Autor: Nina L, Eng, Caitlin A, Fitzgerald, Jeremy G, Fisher, William C, Small, Field F, Willingham, John R, Galloway, David A, Kooby, Carla I, Haack
Rok vydání: 2022
Předmět:
Zdroj: The American Surgeon. :000313482211014
ISSN: 1555-9823
0003-1348
2012-2020
Popis: Background Necrotizing pancreatitis (NP) may result de novo or following procedures such as ERCP or partial pancreatectomy (post-procedural), and may require surgical debridement. Video-assisted retroperitoneal debridement (VARD) is a standard approach for NP that employs a 5 cm incision with varying degrees of blind and open debridement. We describe our technique and outcomes of a modified VARD called laparoscopic-assisted pancreatic necrosectomy (LAPN) performed through a single 12 mm incision that uses direct laparoscopic visualization during debridement. Methods At one medical center, all LAPN patients (2012-2020) were assessed for demographics, disease factors, and outcomes.
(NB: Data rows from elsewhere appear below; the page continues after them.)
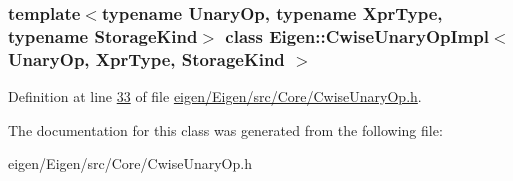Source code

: \subsubsection*{template$<$typename Unary\+Op, typename Xpr\+Type, typename Storage\+Kind$>$\newline
class Eigen\+::\+Cwise\+Unary\+Op\+Impl$<$ Unary\+Op, Xpr\+Type, Storage\+Kind $>$}



Definition at line \hyperlink{eigen_2_eigen_2src_2_core_2_cwise_unary_op_8h_source_l00033}{33} of file \hyperlink{eigen_2_eigen_2src_2_core_2_cwise_unary_op_8h_source}{eigen/\+Eigen/src/\+Core/\+Cwise\+Unary\+Op.\+h}.



The documentation for this class was generated from the following file\+:\begin{DoxyCompactItemize}
\item 
eigen/\+Eigen/src/\+Core/\+Cwise\+Unary\+Op.\+h\end{DoxyCompactItemize}
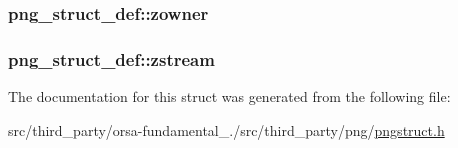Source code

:\subsubsection[{zowner}]{ png\+\_\+struct\+\_\+def\+::zowner}\label{structpng__struct__def_a5bfc727f45873680edacf4d12bebc8f4}
\hypertarget{structpng__struct__def_aed56a6997ce7d1a90f0a143eb0964cd5}{}
\subsubsection[{zstream}]{ png\+\_\+struct\+\_\+def\+::zstream}\label{structpng__struct__def_aed56a6997ce7d1a90f0a143eb0964cd5}


The documentation for this struct was generated from the following file\+:\begin{DoxyCompactItemize}
\item 
src/third\+\_\+party/orsa-\/fundamental\+\_./src/third\+\_\+party/png/\hyperlink{pngstruct_8h}{pngstruct.\+h}\end{DoxyCompactItemize}

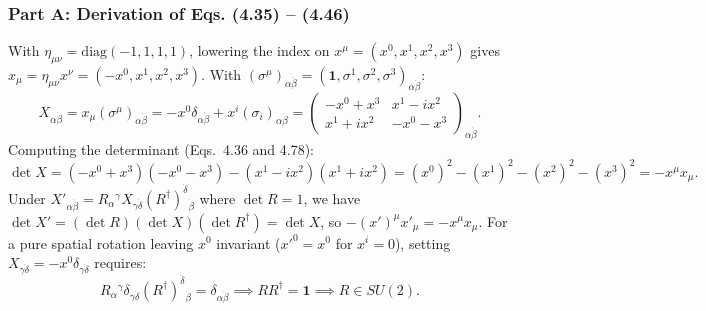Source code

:\documentclass[11pt,a4paper]{article}
\begin{document}
\subsubsection{Part A: Derivation of Eqs. (4.35) -- (4.46)}
With $\eta_{\mu\nu} = \mathrm{diag}(-1,1,1,1)$, lowering the index on $x^\mu = (x^0, x^1, x^2, x^3)$ gives $x_\mu = \eta_{\mu\nu}x^\nu = (-x^0, x^1, x^2, x^3)$. With $(\sigma^\mu)_{\alpha\dot{\beta}} = (\mathbf{1}, \sigma^1, \sigma^2, \sigma^3)_{\alpha\dot{\beta}}$:
\begin{equation}
    X_{\alpha\dot{\beta}} = x_\mu (\sigma^\mu)_{\alpha\dot{\beta}} = -x^0 \delta_{\alpha\dot{\beta}} + x^i (\sigma_i)_{\alpha\dot{\beta}} = \begin{pmatrix} -x^0 + x^3 & x^1 - ix^2 \\ x^1 + ix^2 & -x^0 - x^3 \end{pmatrix}_{\alpha\dot{\beta}}.
\end{equation}
Computing the determinant (Eqs.~4.36 and 4.78):
\begin{equation}
    \det X = (-x^0 + x^3)(-x^0 - x^3) - (x^1 - ix^2)(x^1 + ix^2) = (x^0)^2 - (x^1)^2 - (x^2)^2 - (x^3)^2 = -x^\mu x_\mu.
\end{equation}
Under $X'_{\alpha\dot{\beta}} = R_\alpha{}^\gamma X_{\gamma\dot{\delta}} (R^\dagger)^{\dot{\delta}}{}_{\dot{\beta}}$ where $\det R = 1$, we have $\det X' = (\det R)(\det X)(\det R^\dagger) = \det X$, so $-(x')^\mu x'_\mu = -x^\mu x_\mu$. For a pure spatial rotation leaving $x^0$ invariant ($x'^0 = x^0$ for $x^i = 0$), setting $X_{\gamma\dot{\delta}} = -x^0 \delta_{\gamma\dot{\delta}}$ requires:
\begin{equation}
    R_\alpha{}^\gamma \delta_{\gamma\dot{\delta}} (R^\dagger)^{\dot{\delta}}{}_{\dot{\beta}} = \delta_{\alpha\dot{\beta}} \implies R R^\dagger = \mathbf{1} \implies R \in SU(2).
\end{equation}
\end{document}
Bivariate logistic regression analyses were performed to identify factors independently associated with recovery after LAPN for patients with de novo vs post-procedural necrosum. Results Over 9 years, 60 patients underwent LAPN for NP. Median age was 57 years (IQR: 47-66) and 43 (69%) were men. Pancreas necrosum was de novo in 39 (63%) patients and post-procedural in 23 (37%). NP resolved with a median of 1 LAPN procedure and median hospitalization was 33 days. The LAPN major morbidity rate and in-hospital mortality rate were 47% and 5%. No significant differences were seen between NP etiology cohorts, although post-procedure NP patients trended towards a faster clinical recovery to baseline compared to de novo patients (193 vs 394 days; p-value = .07). Conclusions LAPN offers a smaller incision with excellent visualization and non-inferior outcomes, regardless of etiology, with likely faster recovery for patients with post-procedural vs de novo necrotizing pancreatitis.